Pulse allows you to build custom cards to display data relevant to your application's specific needs. Pulse uses Livewire, so you may want to review its documentation before building your first custom card.

Card Components

Creating a custom card in Laravel Pulse starts with extending the base Card Livewire component and defining a corresponding view:

namespace App\Livewire\Pulse;

use Laravel\Pulse\Livewire\Card;
use Livewire\Attributes\Lazy;

#[Lazy]
class TopSellers extends Card
{
    public function render()
    {
        return view('livewire.pulse.top-sellers');
    }
}

When using Livewire's lazy loading feature, The Card component will automatically provide a placeholder that respects the cols and rows attributes passed to your component.

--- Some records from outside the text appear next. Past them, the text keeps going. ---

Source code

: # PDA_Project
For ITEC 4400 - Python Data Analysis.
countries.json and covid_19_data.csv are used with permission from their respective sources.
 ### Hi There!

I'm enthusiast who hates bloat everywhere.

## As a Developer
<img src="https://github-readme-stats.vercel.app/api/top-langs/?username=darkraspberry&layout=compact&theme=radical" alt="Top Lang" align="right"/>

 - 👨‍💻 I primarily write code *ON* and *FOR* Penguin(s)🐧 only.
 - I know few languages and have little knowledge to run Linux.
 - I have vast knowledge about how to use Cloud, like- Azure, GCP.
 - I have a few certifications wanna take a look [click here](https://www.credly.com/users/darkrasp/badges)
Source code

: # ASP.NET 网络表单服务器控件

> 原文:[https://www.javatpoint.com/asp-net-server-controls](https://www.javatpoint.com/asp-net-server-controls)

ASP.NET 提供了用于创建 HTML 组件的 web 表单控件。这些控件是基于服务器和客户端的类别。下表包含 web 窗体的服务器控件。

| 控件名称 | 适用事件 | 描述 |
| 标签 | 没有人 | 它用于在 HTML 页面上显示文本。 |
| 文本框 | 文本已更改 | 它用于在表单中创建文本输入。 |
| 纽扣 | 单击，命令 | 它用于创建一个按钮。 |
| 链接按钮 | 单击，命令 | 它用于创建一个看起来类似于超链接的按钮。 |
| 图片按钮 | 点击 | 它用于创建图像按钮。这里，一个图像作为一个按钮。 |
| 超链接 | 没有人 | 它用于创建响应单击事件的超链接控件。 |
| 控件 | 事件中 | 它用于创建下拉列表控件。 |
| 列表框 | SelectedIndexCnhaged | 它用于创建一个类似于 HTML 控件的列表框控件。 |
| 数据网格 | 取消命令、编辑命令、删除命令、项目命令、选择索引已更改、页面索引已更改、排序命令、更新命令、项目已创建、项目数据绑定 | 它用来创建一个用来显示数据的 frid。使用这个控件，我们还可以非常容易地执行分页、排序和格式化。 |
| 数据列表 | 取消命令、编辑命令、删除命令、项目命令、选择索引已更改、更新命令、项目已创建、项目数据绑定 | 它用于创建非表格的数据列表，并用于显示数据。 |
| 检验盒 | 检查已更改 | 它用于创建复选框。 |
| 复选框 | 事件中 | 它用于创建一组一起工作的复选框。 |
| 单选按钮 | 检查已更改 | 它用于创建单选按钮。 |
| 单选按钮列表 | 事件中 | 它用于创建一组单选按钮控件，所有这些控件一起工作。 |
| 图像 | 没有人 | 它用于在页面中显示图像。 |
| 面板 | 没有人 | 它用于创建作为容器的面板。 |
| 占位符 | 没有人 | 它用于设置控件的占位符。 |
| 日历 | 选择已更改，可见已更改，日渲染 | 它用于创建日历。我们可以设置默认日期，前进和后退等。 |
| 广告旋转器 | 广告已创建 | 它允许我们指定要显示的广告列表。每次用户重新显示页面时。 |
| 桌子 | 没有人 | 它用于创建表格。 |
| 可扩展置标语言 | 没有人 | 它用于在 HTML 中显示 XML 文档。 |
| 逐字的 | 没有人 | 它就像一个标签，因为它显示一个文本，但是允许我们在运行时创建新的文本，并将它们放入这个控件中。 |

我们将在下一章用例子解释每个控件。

When writing your Pulse card's corresponding view, you may leverage Pulse's Blade components for a consistent look and feel:

<x-pulse::card :cols="$cols" :rows="$rows" :class="$class" wire:poll.5s="">
    <x-pulse::card-header name="Top Sellers">
        <x-slot:icon>
            ...
        </x-slot:icon>
    </x-pulse::card-header>

    <x-pulse::scroll :expand="$expand">
        ...
    </x-pulse::scroll>
</x-pulse::card>

The $cols, $rows, $class, and $expand variables should be passed to their respective Blade components so the card layout may be customized from the dashboard view. You may also wish to include the wire:poll.5s="" attribute in your view to have the card automatically update.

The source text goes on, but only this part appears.